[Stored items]
+ + +

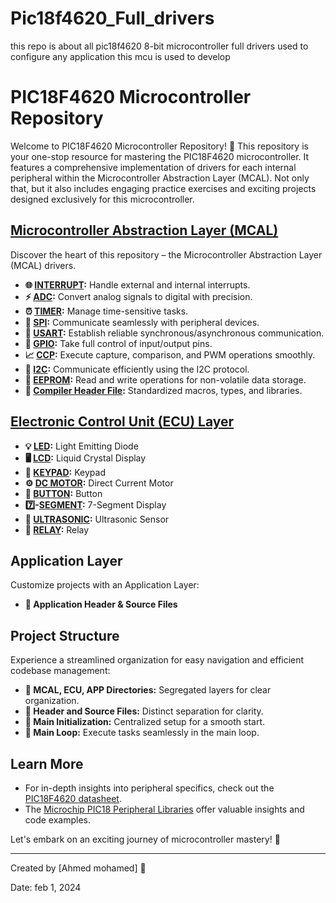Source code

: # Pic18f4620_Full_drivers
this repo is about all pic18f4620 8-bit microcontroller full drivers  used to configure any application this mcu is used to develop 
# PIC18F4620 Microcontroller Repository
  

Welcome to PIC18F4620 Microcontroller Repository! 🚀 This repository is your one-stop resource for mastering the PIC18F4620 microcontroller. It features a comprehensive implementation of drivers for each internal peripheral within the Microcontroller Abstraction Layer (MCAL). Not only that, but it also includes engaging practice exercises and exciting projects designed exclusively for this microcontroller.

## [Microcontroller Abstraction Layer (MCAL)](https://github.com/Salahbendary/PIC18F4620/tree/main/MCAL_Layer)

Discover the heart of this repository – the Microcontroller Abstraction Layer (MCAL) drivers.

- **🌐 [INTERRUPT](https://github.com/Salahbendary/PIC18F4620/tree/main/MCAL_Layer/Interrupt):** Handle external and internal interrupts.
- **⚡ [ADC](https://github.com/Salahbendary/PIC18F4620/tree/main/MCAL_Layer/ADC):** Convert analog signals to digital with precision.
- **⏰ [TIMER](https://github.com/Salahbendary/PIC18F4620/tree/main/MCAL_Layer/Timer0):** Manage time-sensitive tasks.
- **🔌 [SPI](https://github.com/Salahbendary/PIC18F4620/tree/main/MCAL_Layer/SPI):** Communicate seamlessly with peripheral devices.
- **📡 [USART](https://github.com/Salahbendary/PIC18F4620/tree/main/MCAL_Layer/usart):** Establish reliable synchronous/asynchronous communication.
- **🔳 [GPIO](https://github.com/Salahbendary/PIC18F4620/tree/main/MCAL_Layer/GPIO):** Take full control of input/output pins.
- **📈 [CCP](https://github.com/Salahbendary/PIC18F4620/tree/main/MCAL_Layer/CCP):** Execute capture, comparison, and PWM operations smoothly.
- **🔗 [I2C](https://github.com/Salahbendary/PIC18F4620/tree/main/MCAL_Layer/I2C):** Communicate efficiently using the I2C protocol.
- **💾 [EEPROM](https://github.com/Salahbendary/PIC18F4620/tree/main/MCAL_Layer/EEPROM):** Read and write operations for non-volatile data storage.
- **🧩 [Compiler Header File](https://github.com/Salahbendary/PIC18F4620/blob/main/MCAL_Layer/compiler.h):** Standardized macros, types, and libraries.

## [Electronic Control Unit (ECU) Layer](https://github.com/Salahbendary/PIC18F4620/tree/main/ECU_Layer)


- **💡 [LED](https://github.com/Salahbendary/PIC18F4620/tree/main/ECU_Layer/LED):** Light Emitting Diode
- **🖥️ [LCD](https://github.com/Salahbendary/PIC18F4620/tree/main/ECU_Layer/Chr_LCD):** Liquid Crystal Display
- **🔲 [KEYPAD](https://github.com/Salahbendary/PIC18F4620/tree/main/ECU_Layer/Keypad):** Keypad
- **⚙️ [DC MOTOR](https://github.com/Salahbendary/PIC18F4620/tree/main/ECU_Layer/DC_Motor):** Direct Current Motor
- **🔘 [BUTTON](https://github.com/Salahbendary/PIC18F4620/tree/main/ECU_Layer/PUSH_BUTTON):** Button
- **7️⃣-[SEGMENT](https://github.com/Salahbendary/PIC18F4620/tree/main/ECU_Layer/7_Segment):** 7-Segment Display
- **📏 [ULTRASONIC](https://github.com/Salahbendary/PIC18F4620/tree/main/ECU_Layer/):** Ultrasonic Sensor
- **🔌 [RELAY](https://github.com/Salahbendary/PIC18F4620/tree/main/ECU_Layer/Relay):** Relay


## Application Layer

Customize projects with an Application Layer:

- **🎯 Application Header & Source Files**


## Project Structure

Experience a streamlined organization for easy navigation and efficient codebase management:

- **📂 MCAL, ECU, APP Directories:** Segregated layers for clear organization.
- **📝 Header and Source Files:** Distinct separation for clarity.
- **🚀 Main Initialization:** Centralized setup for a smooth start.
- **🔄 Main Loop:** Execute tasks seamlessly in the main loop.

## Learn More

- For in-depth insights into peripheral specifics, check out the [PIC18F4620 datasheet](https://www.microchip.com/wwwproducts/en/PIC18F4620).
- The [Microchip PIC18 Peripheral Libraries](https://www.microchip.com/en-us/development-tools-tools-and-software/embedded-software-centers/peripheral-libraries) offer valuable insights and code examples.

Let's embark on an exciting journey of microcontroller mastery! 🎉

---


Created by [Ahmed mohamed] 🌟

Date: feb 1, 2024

+ + +

# Assignment
The answer must be every line of the entries that includes the word "insights".

# Completed exercise
- For in-depth insights into peripheral specifics, check out the [PIC18F4620 datasheet](https://www.microchip.com/wwwproducts/en/PIC18F4620).
- The [Microchip PIC18 Peripheral Libraries](https://www.microchip.com/en-us/development-tools-tools-and-software/embedded-software-centers/peripheral-libraries) offer valuable insights and code examples.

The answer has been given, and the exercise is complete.